* [TRY IT]
The expected output is each line below containing "fica", copied in full.

MATERIAL FOR THE TASK below:

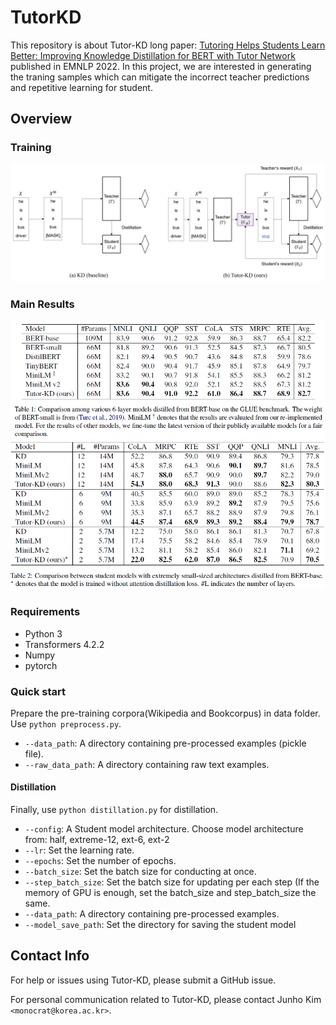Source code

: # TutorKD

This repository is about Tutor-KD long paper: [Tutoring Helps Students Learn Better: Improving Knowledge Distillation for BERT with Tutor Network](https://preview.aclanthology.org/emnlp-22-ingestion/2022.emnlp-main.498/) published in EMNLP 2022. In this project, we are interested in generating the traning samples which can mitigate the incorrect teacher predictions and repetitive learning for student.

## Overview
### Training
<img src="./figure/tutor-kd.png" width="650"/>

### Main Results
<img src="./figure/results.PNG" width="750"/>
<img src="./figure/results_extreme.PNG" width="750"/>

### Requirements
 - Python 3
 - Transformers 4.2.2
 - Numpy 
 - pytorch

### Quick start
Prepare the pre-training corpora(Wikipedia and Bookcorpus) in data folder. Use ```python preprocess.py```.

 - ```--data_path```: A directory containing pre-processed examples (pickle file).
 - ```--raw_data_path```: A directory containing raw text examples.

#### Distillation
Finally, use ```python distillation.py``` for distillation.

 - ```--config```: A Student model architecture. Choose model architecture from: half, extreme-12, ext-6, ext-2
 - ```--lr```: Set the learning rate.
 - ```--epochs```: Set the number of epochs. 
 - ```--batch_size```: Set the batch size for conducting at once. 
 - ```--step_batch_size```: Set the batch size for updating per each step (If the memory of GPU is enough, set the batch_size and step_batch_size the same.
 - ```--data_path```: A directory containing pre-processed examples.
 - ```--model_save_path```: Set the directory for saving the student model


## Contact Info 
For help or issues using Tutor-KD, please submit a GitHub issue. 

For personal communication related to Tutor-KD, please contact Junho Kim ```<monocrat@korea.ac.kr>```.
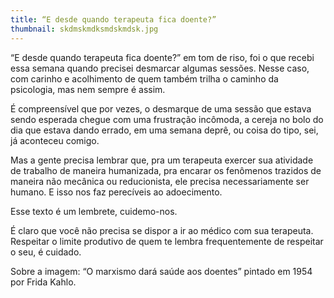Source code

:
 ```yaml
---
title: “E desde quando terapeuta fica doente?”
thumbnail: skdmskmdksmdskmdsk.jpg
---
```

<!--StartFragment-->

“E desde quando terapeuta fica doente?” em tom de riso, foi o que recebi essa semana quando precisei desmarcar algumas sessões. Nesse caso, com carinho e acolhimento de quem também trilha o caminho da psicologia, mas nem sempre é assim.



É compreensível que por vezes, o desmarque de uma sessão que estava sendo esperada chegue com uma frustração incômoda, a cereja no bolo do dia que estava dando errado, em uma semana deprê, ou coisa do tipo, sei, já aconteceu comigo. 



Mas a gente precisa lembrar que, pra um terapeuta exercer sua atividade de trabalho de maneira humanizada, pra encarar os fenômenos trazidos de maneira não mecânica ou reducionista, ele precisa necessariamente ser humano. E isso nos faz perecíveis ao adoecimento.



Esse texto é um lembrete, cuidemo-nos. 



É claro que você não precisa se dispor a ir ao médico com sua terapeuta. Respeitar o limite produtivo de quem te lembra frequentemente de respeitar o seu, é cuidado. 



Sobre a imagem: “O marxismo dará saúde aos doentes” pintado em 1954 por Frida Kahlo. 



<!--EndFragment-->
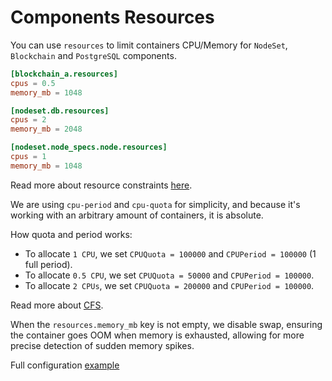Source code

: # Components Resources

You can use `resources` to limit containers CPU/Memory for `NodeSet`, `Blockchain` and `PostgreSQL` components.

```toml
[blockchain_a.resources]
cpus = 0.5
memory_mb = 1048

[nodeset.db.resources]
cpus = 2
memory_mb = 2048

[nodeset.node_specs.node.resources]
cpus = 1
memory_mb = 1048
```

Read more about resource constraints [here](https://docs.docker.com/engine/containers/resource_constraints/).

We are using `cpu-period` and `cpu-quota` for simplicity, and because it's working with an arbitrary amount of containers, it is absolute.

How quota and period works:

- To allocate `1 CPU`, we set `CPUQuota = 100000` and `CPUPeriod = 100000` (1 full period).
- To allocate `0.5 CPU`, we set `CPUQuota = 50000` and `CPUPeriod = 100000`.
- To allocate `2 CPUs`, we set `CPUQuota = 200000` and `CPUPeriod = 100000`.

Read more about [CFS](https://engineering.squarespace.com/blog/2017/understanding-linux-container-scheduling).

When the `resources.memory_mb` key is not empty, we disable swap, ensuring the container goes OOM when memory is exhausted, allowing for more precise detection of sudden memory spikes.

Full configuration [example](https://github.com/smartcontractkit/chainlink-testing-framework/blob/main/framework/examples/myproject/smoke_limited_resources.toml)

End of MATERIAL FOR THE TASK.

* [RESULT OF THIS EXERCISE]
title: “E desde quando terapeuta fica doente?”
“E desde quando terapeuta fica doente?” em tom de riso, foi o que recebi essa semana quando precisei desmarcar algumas sessões. Nesse caso, com carinho e acolhimento de quem também trilha o caminho da psicologia, mas nem sempre é assim.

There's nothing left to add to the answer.